Creating graph tracks
Graph tracks can be created from sequences and mappings using the tools in the Toolbox:
Toolbox | Track Tools () | Graphs
Graph tracks can also be created directly from the track view or track list view by right-clicking the track you wish to use as input, which will give access to the toolbox.
The Create GC Content Graph tool needs a sequence track as input and will create a graph track with the GC contents of that sequence.
This track can then be displayed together with the sequence and other tracks in a track list.
The Create Mapping Graph can create the following graphs from a mapping track (see figure 24.28).
Figure 24.1: Creating graph track from mappings.
- Read coverage. For each position this graph shows the number of reads contributing to the alignment (see a more elaborate definition in Reference sequence statistics).
- Non-specific read coverage. Non-specific reads are reads that would fit equally well other places in the reference genome.
- Unaligned ends coverage. Un-aligned ends arise when a read has been locally aligned to a reference sequence, and then end of the read is left unaligned because there are mismatches or gaps relative to the reference sequence. This part of the read does not contribute to the read coverage above. The unaligned ends coverage graph shows how many reads that have unaligned ends at each position.
- Non-perfect read coverage. Non-perfect reads are reads with one or more mismatches or gaps relative to the reference sequence.
- Paired read coverage. This lists the coverage of intact pairs. If there are no single reads and no pairs are broken, it will be the same as the standard read coverage above.
- Broken pair coverage. A pair is broken either because only one read in the pair matches, or because the distance or relative orientation between the reads is wrong.
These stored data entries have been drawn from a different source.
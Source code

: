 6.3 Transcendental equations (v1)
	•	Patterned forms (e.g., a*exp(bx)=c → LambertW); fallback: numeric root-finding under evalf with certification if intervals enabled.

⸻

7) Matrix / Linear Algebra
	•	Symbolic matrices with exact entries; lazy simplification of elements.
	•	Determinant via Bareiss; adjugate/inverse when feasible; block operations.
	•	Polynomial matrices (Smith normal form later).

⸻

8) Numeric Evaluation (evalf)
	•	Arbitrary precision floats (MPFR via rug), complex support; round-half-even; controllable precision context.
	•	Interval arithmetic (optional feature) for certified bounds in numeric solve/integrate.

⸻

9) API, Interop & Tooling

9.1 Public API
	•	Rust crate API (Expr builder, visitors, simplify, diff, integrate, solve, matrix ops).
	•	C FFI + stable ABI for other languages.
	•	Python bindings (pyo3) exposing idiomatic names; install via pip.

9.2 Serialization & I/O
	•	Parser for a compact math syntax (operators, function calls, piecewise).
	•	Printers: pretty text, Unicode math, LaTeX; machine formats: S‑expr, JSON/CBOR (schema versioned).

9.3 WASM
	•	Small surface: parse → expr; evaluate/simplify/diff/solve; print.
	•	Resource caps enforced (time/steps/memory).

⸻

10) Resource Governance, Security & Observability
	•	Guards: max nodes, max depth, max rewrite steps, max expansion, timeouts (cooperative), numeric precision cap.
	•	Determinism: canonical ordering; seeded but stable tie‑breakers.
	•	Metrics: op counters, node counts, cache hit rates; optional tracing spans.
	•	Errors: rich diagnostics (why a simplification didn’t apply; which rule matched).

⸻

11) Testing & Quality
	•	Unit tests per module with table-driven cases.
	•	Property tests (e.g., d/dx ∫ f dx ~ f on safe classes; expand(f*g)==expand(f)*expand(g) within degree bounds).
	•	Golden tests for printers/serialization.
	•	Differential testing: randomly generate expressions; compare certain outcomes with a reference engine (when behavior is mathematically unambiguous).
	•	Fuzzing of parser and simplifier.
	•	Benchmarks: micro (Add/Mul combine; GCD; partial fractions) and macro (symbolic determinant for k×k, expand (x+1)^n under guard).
- Paired end distance. Displays the average distance between the forward and the reverse read in a pair. A pair contributes to this graph from the beginning of the first read to the end of the second read.
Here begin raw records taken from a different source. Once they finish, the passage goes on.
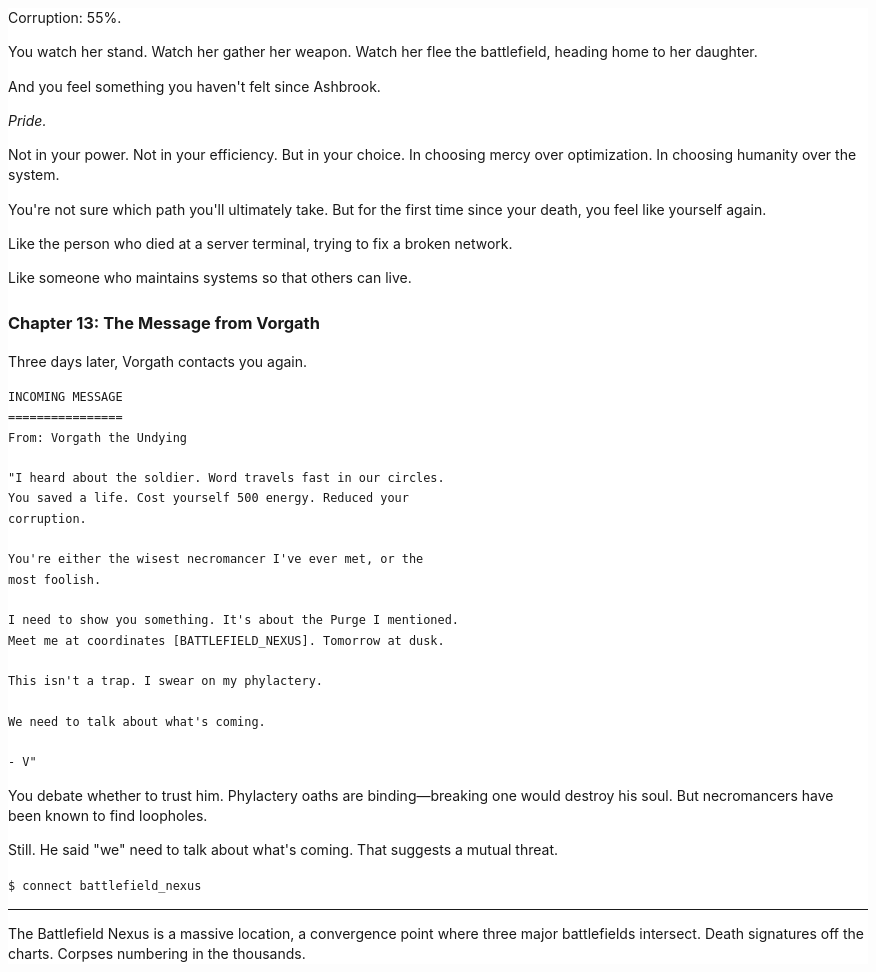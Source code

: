 Corruption: 55%.

You watch her stand. Watch her gather her weapon. Watch her flee the battlefield, heading home to her daughter.

And you feel something you haven't felt since Ashbrook.

*Pride.*

Not in your power. Not in your efficiency. But in your choice. In choosing mercy over optimization. In choosing humanity over the system.

You're not sure which path you'll ultimately take. But for the first time since your death, you feel like yourself again.

Like the person who died at a server terminal, trying to fix a broken network.

Like someone who maintains systems so that others can live.

### Chapter 13: The Message from Vorgath

Three days later, Vorgath contacts you again.

```
INCOMING MESSAGE
================
From: Vorgath the Undying

"I heard about the soldier. Word travels fast in our circles.
You saved a life. Cost yourself 500 energy. Reduced your
corruption.

You're either the wisest necromancer I've ever met, or the
most foolish.

I need to show you something. It's about the Purge I mentioned.
Meet me at coordinates [BATTLEFIELD_NEXUS]. Tomorrow at dusk.

This isn't a trap. I swear on my phylactery.

We need to talk about what's coming.

- V"
```

You debate whether to trust him. Phylactery oaths are binding—breaking one would destroy his soul. But necromancers have been known to find loopholes.

Still. He said "we" need to talk about what's coming. That suggests a mutual threat.

```
$ connect battlefield_nexus
```

---

The Battlefield Nexus is a massive location, a convergence point where three major battlefields intersect. Death signatures off the charts. Corpses numbering in the thousands.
The Identify Graph Threshold Areas tool uses graph tracks as input to identify graph regions that fall within certain limits (thresholds). Both a lower and an upper threshold can be specified to create an annotation track for those regions of a graph track where the values are in the given range (see figure 24.29). Consequently, in order to identify only those parts of the track that exceed a certain minimum, one would choose the minimum threshold and set the upper limit to a value well above the maximum occurring in the track (and vice versa for finding ranges that are below a maximum threshold). Obviously, the range chosen for the lower and upper thresholds will depend on the data (coverage, quality etc.).
The "window-size" parameter specifies the width of the window around every position that is used to calculate an average value for that position and hence "smoothes" the graph track beforehand. A window size of 1 will simply use the value present at every individual position and determine if it is within the upper and lower threshold, hence resulting in the same "non-smoothing" behavior as previous versions of the workbench without this parameter. In contrast, a window size of 100 checks if the average value derived from the surrounding 100 positions falls between the minimum and maximum threshold. Such larger windows help to prevent "jumps" in the graph track from fragmenting the output intervals or help to detect over-represented regions in the track that are only visible when looked at in the context of larger intervals and lower resolution. An example output is shown in figure 24.30 where the coverage graph has a couple of local minima near zero. However, by using the averaging window, the tool is able to produce a single unbroken annotation covering the entire region. Of course larger window sizes result in regions that are broader and hence their boundaries are less likely to exactly coincide with the borders of visually recognizable borders of regions in the track.
Figure 24.2: Specification of lower and upper thresholds.
When zoomed out, the graph tracks are composed of three curves showing the maximum, mean, and minimum value observed in a given region (see figure 24.30). When zoomed in all the way down to base resolution only one curve will be shown reflecting the exact observation at each individual position.
Figure 24.3: Track list including a region identified by the parameters set above on a dataset of H3K36 methylation from ENCODE. The top track shows the resulting region. Below is the track containing the reads. The graph track at the bottom shows the coverage with the minimum, mean, and maximum observed values.